Harth Builders started with just me and my dad, but now we have 35 people. About a year and a half ago we realized we were bringing employees on faster than we could onboard them.
It used to be that me or my dad would walk a new hire through the process. I’m not available to do that anymore, and neither is my dad, so we developed a new process; though, I should say, it was a group effort—and not only between us and our team, but also with our peers in Remodelers Advantage, a peer-to-peer intra-industry networking and support group. The community of members in RA have been integral to our development as a business in many ways—frankly, joining RA is the single biggest reason we have grown in profitability. However, as it pertains to our onboarding process, my RA colleagues helped my dad and I by reviewing our onboarding materials and processes prior to implementation. We took what they had to say and worked with our team to build it into what it is today: a two-part process that includes, first, an interactive presentation that allows new hires to get to know our company, and second, something we call our “Onboarding Passport.”
Staying On Message
When you bring a new person on, either they adapt to your culture, or you adapt to theirs; and I assure you, a single, strong personality can influence a company’s entire culture.
Consistency, we’ve found, plays a big role in ensuring that a company’s culture persists undiluted. For us, that begins with the telling of Harth’s story. As we involved more people in the onboarding process we realized that our messaging was being muddied because people tell stories differently—some would emphasize certain points over others, or omit parts. \
We started using the online presentation platform Prezi, because it offers something more than a slideshow, which is pretty much what you get with programs like PowerPoint. We wanted the employees to be able to navigate, at their own pace, our company’s history and its values, as well as what role they’ll play and what they can expect to get out of their employment. Prezi allows us to arrange the information in a game-like structure. We start with four “units”—Getting Started, Harth Processes, Harth Culture, and Harth Perks—and from there, each unit expands into sub-units that go deeper into the specifics of the original category, depending on how far the hire drills down into the information.
Consistency, we’ve found, plays a big role in ensuring that a company’s culture persists undiluted.
For instance, by clicking on Harth Processes, employees see a brief explanation of our processes and prompts to three sub-units for more information: Smartsheet (which explains the program Smartsheets, a sort of high-octane Excel), Communication (which breaks down even further into three sub-subgroups), and Design/Build Philosophy, complete with an embedded video on the subject.
The platform is available via a very affordable monthly subscription.

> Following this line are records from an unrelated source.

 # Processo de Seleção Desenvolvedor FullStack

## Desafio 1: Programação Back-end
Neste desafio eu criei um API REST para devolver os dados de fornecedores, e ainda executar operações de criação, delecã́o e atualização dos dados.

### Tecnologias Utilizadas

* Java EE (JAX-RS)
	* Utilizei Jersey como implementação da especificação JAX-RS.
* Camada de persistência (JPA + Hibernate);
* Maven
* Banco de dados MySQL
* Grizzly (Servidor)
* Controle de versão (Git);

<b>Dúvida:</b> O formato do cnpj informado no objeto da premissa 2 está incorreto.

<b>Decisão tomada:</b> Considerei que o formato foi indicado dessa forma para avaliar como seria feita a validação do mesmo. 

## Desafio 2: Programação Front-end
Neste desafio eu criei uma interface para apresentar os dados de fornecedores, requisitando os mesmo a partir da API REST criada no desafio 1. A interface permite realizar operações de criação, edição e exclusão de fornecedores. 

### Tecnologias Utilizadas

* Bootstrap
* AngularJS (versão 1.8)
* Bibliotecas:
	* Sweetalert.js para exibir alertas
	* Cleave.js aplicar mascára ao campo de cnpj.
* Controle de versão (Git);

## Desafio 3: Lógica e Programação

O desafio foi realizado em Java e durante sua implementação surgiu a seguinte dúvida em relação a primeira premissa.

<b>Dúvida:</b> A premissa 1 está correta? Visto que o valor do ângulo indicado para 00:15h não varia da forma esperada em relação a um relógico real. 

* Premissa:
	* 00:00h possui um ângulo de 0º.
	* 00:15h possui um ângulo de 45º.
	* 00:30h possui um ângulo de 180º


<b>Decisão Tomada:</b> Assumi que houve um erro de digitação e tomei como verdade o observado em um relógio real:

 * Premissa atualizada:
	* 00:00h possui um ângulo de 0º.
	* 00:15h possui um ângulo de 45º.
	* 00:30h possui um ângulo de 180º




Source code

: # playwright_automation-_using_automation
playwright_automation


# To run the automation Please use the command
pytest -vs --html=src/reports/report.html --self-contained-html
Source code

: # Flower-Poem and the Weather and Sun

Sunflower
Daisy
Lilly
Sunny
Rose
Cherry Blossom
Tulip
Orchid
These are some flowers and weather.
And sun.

Encouraging Entrepreneurialism
I call our “Onboarding Passport” the second step of the process, but really it’s happening alongside step 1. What it is, in a nutshell, is a series of tasks (some of which employees get additional information on through Prezi) our new employees are asked to complete within the first 90 days of their start date. The tasks—of which there are eight overall—are designed almost like a scavenger hunt, taking the employee through things as boilerplate as the paperwork that comes with any new hire, all the way to scheduling trainings and one-on-one meetings with members of our leadership team. We know our employees want a high-level of autonomy, and our passport gives it to them without sacrificing a clear reporting structure. We’re saying, “We trust you to get this done.”
As a secondary benefit, the passport, which very much requires a certain level of entrepreneurialism, serves as a kind of litmus test for self-starters and future leaders. You get to see who takes initiative and who waits for that push to keep going.
Remember: Progress Takes Time
The truth is, we don’t expect to get much in the first 90 days—and if you’re putting together your own onboarding process, you shouldn’t either. Those first three months are for getting acquainted with our company. And honestly, we don’t expect all that much productivity for the first 12 months. We empower our employees to make decisions in our absence, and for them to reach that level—to know and understand our workflow and the expectations of them—it takes time.